Coleman granted self-representation
A court hearing was held remotely via Zoom videoconferencing Thursday to hear Christopher Coleman’s motion to represent himself in continued efforts to receive a new trial in the 2009 murders of his wife and two sons.
Coleman, who was convicted in 2011 for the May 5, 2009 strangulation murders of his wife Sheri and young sons Garret and Gavin in Columbia, is serving concurrent life sentences in the Wisconsin Department of Corrections.
The Fifth District Appellate Court in Mt. Vernon upheld the 2011 decision several years ago, but that hasn’t stopped Coleman from exhausting every possible legal option.
The latest matter involves a post-conviction relief petition filed by Coleman in 2018. That filing alleges this metadata, as well as ineffective counsel, led to the guilty verdict.
Judge Stephen McGlynn ruled in April 2019 that the metadata was not extraneous, could not be considered prejudicial and did not violate Coleman’s constitutional rights. McGlynn also decided at that time, however, that he wanted another evidentiary hearing on the matter of Coleman claiming ineffective counsel.
At Thursday’s hearing, McGlynn granted Coleman’s motion to represent himself for the remainder of these proceedings.
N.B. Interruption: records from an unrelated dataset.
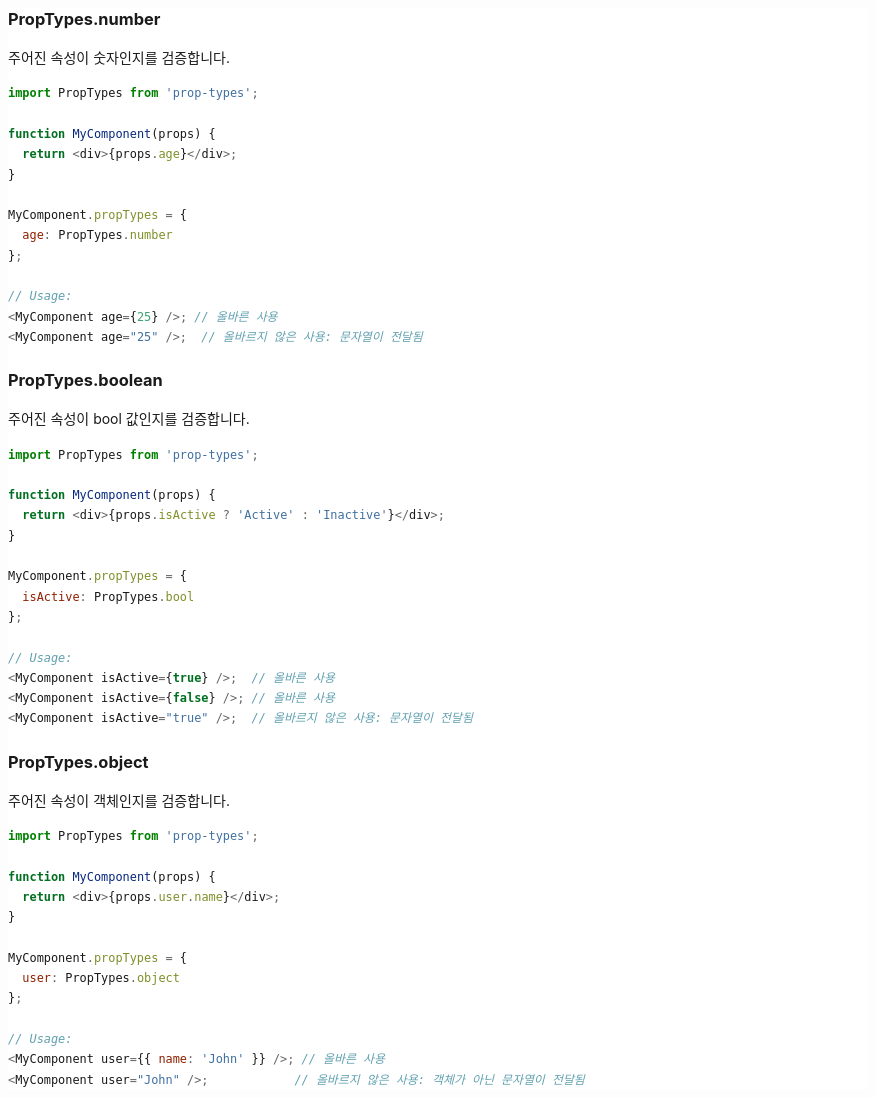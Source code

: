 ### **PropTypes.number**

주어진 속성이 숫자인지를 검증합니다.

```js
import PropTypes from 'prop-types';

function MyComponent(props) {
  return <div>{props.age}</div>;
}

MyComponent.propTypes = {
  age: PropTypes.number
};

// Usage:
<MyComponent age={25} />; // 올바른 사용
<MyComponent age="25" />;  // 올바르지 않은 사용: 문자열이 전달됨

```

### **PropTypes.boolean**

주어진 속성이 bool 값인지를 검증합니다.

```js
import PropTypes from 'prop-types';

function MyComponent(props) {
  return <div>{props.isActive ? 'Active' : 'Inactive'}</div>;
}

MyComponent.propTypes = {
  isActive: PropTypes.bool
};

// Usage:
<MyComponent isActive={true} />;  // 올바른 사용
<MyComponent isActive={false} />; // 올바른 사용
<MyComponent isActive="true" />;  // 올바르지 않은 사용: 문자열이 전달됨

```

### **PropTypes.object**

주어진 속성이 객체인지를 검증합니다.

```js
import PropTypes from 'prop-types';

function MyComponent(props) {
  return <div>{props.user.name}</div>;
}

MyComponent.propTypes = {
  user: PropTypes.object
};

// Usage:
<MyComponent user={{ name: 'John' }} />; // 올바른 사용
<MyComponent user="John" />;            // 올바르지 않은 사용: 객체가 아닌 문자열이 전달됨

```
Coleman’s most recent attorney, Lloyd Cueto, was appointed to remain on the case as stand-by counsel.
Monroe County State’s Attorney Chris Hitzemann said another Zoom hearing will take place 3 p.m. July 16, during which all involved parties will discuss and narrow down remaining issues in the matter and schedule any remaining evidentiary hearings.
McGlynn will also take up Coleman’s motion to reconsider the judge’s prior court ruling that the information contained on the photographic evidentiary exhibits in the 2011 murder trial was not extraneous information.
Metadata is information about other data. In this case, it includes items such as dates when photographs were taken or modified that seem to contrast the timeline the defense outlined at trial for Coleman’s affair with mistress Tara Lintz.
Jurors said small thumbnail-sized photographs on the backs of photo exhibits that were uncensored still included time and date information. That information was inconsistent with the affair timeline admitted by the defense at trial.
Some jurors, who were bused in daily from Perry County to the Monroe County Courthouse, interviewed by the press after Coleman’s highly publicized trial at the Monroe County Courthouse said the time stamp inconsistency between metadata and the photos used at trial turned the tide toward a unanimous guilty verdict.
Coleman was present at the Monroe County Courthouse for the April 2019 hearing, but was ordered to return to Dodge Correctional Institution in Waupun, Wisc., and will participate in future hearings on his case via videostream.